The minute-long videos, done in the instructional video style typical of Silicon Valley startups, seek to raise funds for initiatives the community says will improve their lifestyle, including a 3D egg printer (a chicken); a peelable, waterproof tomato; and a chair-making business that they call a “personal charging station.”

The messages in the satirical videos were personalized, and directed towards prominent tech entrepreneurs, business executives and innovators, including Jimmy Wales of Wikipedia, Elon Musk of Tesla, Mark Zuckerberg of Facebook, Marissa Mayer of Yahoo and Richard Branson of the Virgin Group. Community members also addressed media outlets that extensively cover the tech industry such as Wired magazine, The Verge, TechCrunch, and Mashable, urging them to highlight their story.

“The world is full of innovators,” says a Bulambuli resident in one of the videos. “People who risk everything to change the way we live. But disrupting ideas do not only come from the Silicon Valleys of the world.” The Bulambuli valley, over 9300 miles away from Silicon Valley, is also a hub for a different kind of innovation.
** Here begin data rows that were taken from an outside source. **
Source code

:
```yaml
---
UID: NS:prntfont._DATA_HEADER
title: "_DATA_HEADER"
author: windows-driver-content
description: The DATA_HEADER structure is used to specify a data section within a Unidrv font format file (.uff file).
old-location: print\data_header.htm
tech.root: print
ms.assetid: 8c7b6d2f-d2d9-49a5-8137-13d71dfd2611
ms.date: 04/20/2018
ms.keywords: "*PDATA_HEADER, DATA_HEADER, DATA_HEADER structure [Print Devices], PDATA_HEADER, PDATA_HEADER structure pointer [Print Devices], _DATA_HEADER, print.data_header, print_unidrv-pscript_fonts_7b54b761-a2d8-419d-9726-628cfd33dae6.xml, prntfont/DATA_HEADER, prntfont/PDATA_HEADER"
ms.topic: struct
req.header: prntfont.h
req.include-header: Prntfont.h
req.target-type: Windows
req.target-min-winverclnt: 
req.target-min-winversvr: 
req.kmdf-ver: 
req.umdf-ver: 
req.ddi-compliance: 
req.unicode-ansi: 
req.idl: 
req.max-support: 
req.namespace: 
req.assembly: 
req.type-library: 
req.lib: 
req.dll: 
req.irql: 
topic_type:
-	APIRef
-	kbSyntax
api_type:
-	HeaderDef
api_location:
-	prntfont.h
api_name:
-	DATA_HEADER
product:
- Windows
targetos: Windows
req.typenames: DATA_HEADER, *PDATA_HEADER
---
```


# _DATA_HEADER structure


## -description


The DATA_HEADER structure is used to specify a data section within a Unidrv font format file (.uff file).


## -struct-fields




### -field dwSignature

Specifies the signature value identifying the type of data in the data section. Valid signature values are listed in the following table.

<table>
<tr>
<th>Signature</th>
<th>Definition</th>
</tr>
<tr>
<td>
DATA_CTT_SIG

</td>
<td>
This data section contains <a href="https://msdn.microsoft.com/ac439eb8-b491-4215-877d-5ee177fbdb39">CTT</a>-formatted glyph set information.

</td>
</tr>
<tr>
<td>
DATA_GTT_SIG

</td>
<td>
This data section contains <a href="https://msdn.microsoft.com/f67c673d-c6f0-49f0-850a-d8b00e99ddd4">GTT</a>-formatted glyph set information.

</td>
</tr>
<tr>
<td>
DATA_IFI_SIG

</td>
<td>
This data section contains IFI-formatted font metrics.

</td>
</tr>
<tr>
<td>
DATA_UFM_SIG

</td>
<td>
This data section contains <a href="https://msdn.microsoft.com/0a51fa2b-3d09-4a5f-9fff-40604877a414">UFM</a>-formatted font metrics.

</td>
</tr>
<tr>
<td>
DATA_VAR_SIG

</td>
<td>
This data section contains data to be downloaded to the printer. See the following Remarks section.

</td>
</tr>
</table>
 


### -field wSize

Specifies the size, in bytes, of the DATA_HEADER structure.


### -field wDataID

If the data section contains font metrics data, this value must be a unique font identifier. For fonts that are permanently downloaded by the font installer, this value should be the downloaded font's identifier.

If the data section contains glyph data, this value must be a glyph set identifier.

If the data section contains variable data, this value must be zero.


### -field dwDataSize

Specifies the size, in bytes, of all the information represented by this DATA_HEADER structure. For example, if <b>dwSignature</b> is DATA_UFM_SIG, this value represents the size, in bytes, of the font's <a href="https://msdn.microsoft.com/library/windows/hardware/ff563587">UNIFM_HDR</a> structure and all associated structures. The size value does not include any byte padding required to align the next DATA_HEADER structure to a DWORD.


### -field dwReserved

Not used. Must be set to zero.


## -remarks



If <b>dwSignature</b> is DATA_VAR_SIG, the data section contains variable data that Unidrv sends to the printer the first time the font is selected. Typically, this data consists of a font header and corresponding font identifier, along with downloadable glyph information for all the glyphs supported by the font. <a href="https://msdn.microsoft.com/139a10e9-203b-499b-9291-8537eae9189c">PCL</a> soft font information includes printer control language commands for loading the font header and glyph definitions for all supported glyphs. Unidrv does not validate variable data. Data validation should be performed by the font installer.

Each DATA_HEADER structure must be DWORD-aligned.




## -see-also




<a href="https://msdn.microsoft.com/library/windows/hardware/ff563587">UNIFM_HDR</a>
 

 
But beyond the parodies, the adverts are a genuine effort to raise funds. The campaign is being directed by the Community for Development (C4D), an organization that works with rural communities in Uganda to develop their skills and grow their businesses. C4D also launched a crowdfunding campaign on Indiegogo, which surpassed its $15,000 goal to support businesses in Bulambuli.

The businesses include growing bananas, raising cows, making baskets and tailoring clothes. The hashtag #backourvalley has also been used on Twitter to publicize the campaign and spread word about the tenacious entrepreneurs of Uganda.

These businesses “may not be the technological innovations we so often see filing the pages of Indiegogo,” the campaign explainer reads, “But just like other entrepreneurs, the people of Bulambuli need your support to make their ideas a reality.”

Despite the slowdown in global funding for startups, African technology companies have proved to be an exception. The continent received more than $185 million in tech funding in 2015. Yet, most of that money goes to companies engaged in energy provision or financial technology.

Some African tech leaders, like Kenya’s Ory Okolloh, have railed against the “fetishization around entrepreneurship in Africa,” which she says, ignores the basic, day-to-day problems facing communities across the continent. Bulambuli, located over 170 miles from the capital, has experienced both water shortages and flooding in the past. The community’s economy is built on animal husbandry besides subsistent agricultural crops like sorghum, rice and millet.

For now, the people of Bulambuli valley hope the world will heed their message. Jimmy Wales, the co-founder of Wikipedia, shared the campaign fundraiser page with his 116,000 followers on Twitter. And the residents of Bulambuli responded by making him a thank-you video.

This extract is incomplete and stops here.